MY ORIGIN
STORY
XII.V.MCMXC
For the past 12 years, I've been the person companies call when growth starts breaking their systems. I help them build operations that actually support what they're trying to achieve.
// Our story //
4M+
P&L Managed
3K+
Community Members Managed
Operational excellence and social impact aren't competing priorities—they're reinforcing loops. A fact I've known, but launched a 12-year obsession building systems that scale without losing their soul—because most "operational problems" are actually consciousness problems in disguise.
purpose
Prove that we rise together or we don't rise at all—through systems that turn individual excellence into collective transformation.
vision
Become the bridge between visionary ambition and systematic reality, where Co-Elevation becomes competitive advantage.
values
Build infrastructure that compounds capability, embrace productive uncertainty, and architect systems that grow wiser, not just bigger.

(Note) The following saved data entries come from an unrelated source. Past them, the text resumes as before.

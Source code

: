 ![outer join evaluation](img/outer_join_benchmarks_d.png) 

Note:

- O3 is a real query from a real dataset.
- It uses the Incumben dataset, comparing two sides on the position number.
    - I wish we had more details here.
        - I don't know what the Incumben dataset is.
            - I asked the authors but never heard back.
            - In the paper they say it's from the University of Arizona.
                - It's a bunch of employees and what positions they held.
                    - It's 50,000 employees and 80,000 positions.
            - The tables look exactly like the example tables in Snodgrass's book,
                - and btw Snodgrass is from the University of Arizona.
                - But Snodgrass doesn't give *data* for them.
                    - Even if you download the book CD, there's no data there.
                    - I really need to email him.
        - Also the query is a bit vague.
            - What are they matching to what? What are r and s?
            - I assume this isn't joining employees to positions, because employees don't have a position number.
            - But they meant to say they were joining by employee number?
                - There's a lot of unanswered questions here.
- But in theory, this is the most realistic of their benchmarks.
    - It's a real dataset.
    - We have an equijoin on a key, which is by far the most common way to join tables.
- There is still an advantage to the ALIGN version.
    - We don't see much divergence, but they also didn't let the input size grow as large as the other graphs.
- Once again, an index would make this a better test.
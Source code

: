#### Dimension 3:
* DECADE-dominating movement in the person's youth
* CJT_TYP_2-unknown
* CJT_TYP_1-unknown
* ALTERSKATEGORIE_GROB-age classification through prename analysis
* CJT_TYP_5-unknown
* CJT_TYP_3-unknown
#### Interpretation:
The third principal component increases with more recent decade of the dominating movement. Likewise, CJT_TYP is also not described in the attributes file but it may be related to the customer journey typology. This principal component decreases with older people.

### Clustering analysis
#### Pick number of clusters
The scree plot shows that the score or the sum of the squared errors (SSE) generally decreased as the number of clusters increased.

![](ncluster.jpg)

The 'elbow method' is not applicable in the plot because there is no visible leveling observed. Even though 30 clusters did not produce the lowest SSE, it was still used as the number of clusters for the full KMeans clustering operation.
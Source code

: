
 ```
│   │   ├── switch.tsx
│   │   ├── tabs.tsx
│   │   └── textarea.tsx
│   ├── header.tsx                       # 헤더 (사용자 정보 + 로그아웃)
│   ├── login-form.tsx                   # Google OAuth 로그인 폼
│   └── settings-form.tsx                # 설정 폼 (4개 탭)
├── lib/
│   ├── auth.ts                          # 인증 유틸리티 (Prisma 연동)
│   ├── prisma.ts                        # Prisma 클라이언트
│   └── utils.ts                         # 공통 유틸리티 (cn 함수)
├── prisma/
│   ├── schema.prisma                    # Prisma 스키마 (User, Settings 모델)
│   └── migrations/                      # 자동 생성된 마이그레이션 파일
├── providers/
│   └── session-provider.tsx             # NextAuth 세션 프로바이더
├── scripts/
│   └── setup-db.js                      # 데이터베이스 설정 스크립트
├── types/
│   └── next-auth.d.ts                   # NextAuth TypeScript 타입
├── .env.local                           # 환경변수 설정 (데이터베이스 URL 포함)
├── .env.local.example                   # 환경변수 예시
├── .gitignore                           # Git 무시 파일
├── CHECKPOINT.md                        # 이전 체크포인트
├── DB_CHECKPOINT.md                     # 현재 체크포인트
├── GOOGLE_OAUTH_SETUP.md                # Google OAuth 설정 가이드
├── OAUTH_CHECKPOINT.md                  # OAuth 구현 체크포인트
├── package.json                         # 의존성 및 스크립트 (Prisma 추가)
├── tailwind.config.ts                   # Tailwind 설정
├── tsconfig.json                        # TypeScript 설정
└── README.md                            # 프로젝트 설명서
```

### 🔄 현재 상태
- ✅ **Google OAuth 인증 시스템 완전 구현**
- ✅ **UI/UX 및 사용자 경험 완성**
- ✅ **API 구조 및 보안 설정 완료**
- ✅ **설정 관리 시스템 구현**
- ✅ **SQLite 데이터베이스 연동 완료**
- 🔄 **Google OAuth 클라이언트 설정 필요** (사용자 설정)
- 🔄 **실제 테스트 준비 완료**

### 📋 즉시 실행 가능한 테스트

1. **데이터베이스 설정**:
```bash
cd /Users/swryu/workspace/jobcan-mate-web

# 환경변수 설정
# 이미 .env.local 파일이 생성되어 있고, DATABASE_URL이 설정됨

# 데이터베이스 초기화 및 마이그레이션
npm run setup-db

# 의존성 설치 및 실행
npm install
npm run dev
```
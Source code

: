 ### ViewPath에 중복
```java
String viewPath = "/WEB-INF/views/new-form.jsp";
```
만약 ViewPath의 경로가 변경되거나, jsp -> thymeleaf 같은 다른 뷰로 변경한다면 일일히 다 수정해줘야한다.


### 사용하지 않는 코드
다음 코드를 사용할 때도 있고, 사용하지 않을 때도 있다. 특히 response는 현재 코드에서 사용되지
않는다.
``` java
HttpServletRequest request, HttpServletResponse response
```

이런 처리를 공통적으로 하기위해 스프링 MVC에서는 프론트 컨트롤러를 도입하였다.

“We all die. The goal isn't to live forever, the goal is to create something that will.”
Chuck Palahniuk
Manifesto
Here's what I've learned after 12 years of building systems that matter: Most people are optimizing the wrong equation. They think success requires choosing between doing good and doing well, between individual achievement and collective impact, between moving fast and building sustainably. But here's the thing—these aren't trade-offs. They're architecture problems. When I raised $55M+ for diverse founders through Gold House, reduced healthcare costs by 30-50% at Trusted Health, or built communities of 500+ practitioners around shared purpose, the breakthrough wasn't sacrifice or compromise. It was reverse-engineering abundance—designing systems where your win becomes my win, where your growth enables mine, where individual excellence serves collective transformation. The brutal truth? The world's biggest problems aren't too complex to solve. They're just poorly architected.
Co-elevation isn't just philosophy—it's competitive advantage. While others fight over zero-sum games, I build infinite ones. While they see resources as finite, I see potential as exponential. The future belongs to those who understand that sustainable change requires infrastructure, not just intention (I learned this the hard way building ZenCo Health from idea to $500K raised). Whether it's AI implementation that turns technology into teammates, go-to-market strategies that turn prospects into evangelists, or financial frameworks that extend runway while accelerating growth—the methodology stays constant: diagnose the system failure, model the ideal outcome, engineer the shortest path between them, then build once and scale forever. This isn't about being generous or altruistic. It's about recognizing that in a connected world, the highest ROI comes from architecting everyone's success—because when the tide rises, every ship benefits, but only those with the right systems capture the full wave.